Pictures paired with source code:

- - - - - - -

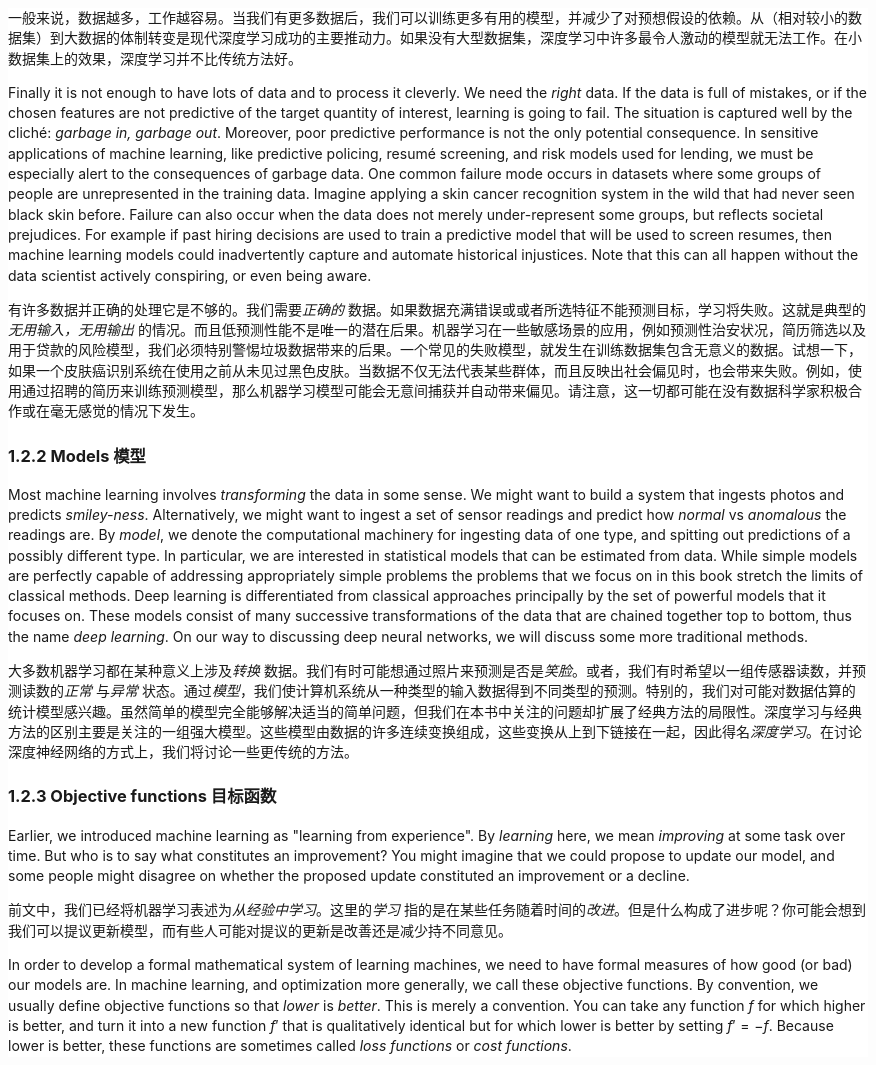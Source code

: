 一般来说，数据越多，工作越容易。当我们有更多数据后，我们可以训练更多有用的模型，并减少了对预想假设的依赖。从（相对较小的数据集）到大数据的体制转变是现代深度学习成功的主要推动力。如果没有大型数据集，深度学习中许多最令人激动的模型就无法工作。在小数据集上的效果，深度学习并不比传统方法好。

Finally it is not enough to have lots of data and to process it cleverly. We need the *right* data. If the data is full of mistakes, or if the chosen features are not predictive of the target quantity of interest, learning is going to fail. The situation is captured well by the cliché: *garbage in, garbage out*. Moreover, poor predictive performance is not the only potential consequence. In sensitive applications of machine learning, like predictive policing, resumé screening, and risk models used for lending, we must be especially alert to the consequences of garbage data. One common failure mode occurs in datasets where some groups of people are unrepresented in the training data. Imagine applying a skin cancer recognition system in the wild that had never seen black skin before. Failure can also occur when the data does not merely under-represent some groups, but reflects societal prejudices. For example if past hiring decisions are used to train a predictive model that will be used to screen resumes, then machine learning models could inadvertently capture and automate historical injustices. Note that this can all happen without the data scientist actively conspiring, or even being aware.

有许多数据并正确的处理它是不够的。我们需要*正确的* 数据。如果数据充满错误或或者所选特征不能预测目标，学习将失败。这就是典型的*无用输入，无用输出* 的情况。而且低预测性能不是唯一的潜在后果。机器学习在一些敏感场景的应用，例如预测性治安状况，简历筛选以及用于贷款的风险模型，我们必须特别警惕垃圾数据带来的后果。一个常见的失败模型，就发生在训练数据集包含无意义的数据。试想一下，如果一个皮肤癌识别系统在使用之前从未见过黑色皮肤。当数据不仅无法代表某些群体，而且反映出社会偏见时，也会带来失败。例如，使用通过招聘的简历来训练预测模型，那么机器学习模型可能会无意间捕获并自动带来偏见。请注意，这一切都可能在没有数据科学家积极合作或在毫无感觉的情况下发生。


### 1.2.2 Models 模型

Most machine learning involves *transforming* the data in some sense. We might want to build a system that ingests photos and predicts *smiley-ness*. Alternatively, we might want to ingest a set of sensor readings and predict how *normal* vs *anomalous* the readings are. By *model*, we denote the computational machinery for ingesting data of one type, and spitting out predictions of a possibly different type. In particular, we are interested in statistical models that can be estimated from data. While simple models are perfectly capable of addressing appropriately simple problems the problems that we focus on in this book stretch the limits of classical methods. Deep learning is differentiated from classical approaches principally by the set of powerful models that it focuses on. These models consist of many successive transformations of the data that are chained together top to bottom, thus the name *deep learning*. On our way to discussing deep neural networks, we will discuss some more traditional methods.

大多数机器学习都在某种意义上涉及*转换* 数据。我们有时可能想通过照片来预测是否是*笑脸*。或者，我们有时希望以一组传感器读数，并预测读数的*正常* 与*异常* 状态。通过*模型*，我们使计算机系统从一种类型的输入数据得到不同类型的预测。特别的，我们对可能对数据估算的统计模型感兴趣。虽然简单的模型完全能够解决适当的简单问题，但我们在本书中关注的问题却扩展了经典方法的局限性。深度学习与经典方法的区别主要是关注的一组强大模型。这些模型由数据的许多连续变换组成，这些变换从上到下链接在一起，因此得名*深度学习*。在讨论深度神经网络的方式上，我们将讨论一些更传统的方法。


###  1.2.3 Objective functions 目标函数

Earlier, we introduced machine learning as "learning from experience". By *learning* here, we mean *improving* at some task over time. But who is to say what constitutes an improvement? You might imagine that we could propose to update our model, and some people might disagree on whether the proposed update constituted an improvement or a decline.

前文中，我们已经将机器学习表述为*从经验中学习*。这里的*学习* 指的是在某些任务随着时间的*改进*。但是什么构成了进步呢？你可能会想到我们可以提议更新模型，而有些人可能对提议的更新是改善还是减少持不同意见。

In order to develop a formal mathematical system of learning machines, we need to have formal measures of how good (or bad) our models are. In machine learning, and optimization more generally, we call these objective functions. By convention, we usually define objective functions so that *lower* is *better*. This is merely a convention. You can take any function $f$ for which higher is better, and turn it into a new function $f'$ that is qualitatively identical but for which lower is better by setting $f' = -f$. Because lower is better, these functions are sometimes called *loss functions* or *cost functions*.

- - - - - - -

Exercise description
From the records above, transcribe exactly the run of lines that opens with the line holding "Objective functions 目标函数" and closes with the line holding "Earlier, we introduced", both included.

Written solution
###  1.2.3 Objective functions 目标函数

Earlier, we introduced machine learning as "learning from experience". By *learning* here, we mean *improving* at some task over time. But who is to say what constitutes an improvement? You might imagine that we could propose to update our model, and some people might disagree on whether the proposed update constituted an improvement or a decline.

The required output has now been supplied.